─── The data ───

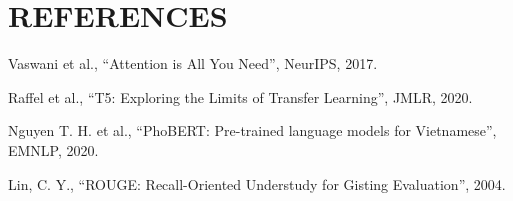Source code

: \documentclass[10pt,twocolumn]{article}
\begin{document}
\vspace{1em}
\section*{REFERENCES}
\begin{enumerate}[label={[{\arabic*}]}]
\item Vaswani et al., ``Attention is All You Need'', NeurIPS, 2017.
\item Raffel et al., ``T5: Exploring the Limits of Transfer Learning'', JMLR, 2020.
\item Nguyen T. H. et al., ``PhoBERT: Pre-trained language models for Vietnamese'', EMNLP, 2020.
\item Lin, C. Y., ``ROUGE: Recall-Oriented Understudy for Gisting Evaluation'', 2004.
\end{enumerate}
\end{document}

───

Instructions to follow
In the entries above, identify every line with the string "begin".

Your response
\begin{document}
\begin{enumerate}[label={[{\arabic*}]}]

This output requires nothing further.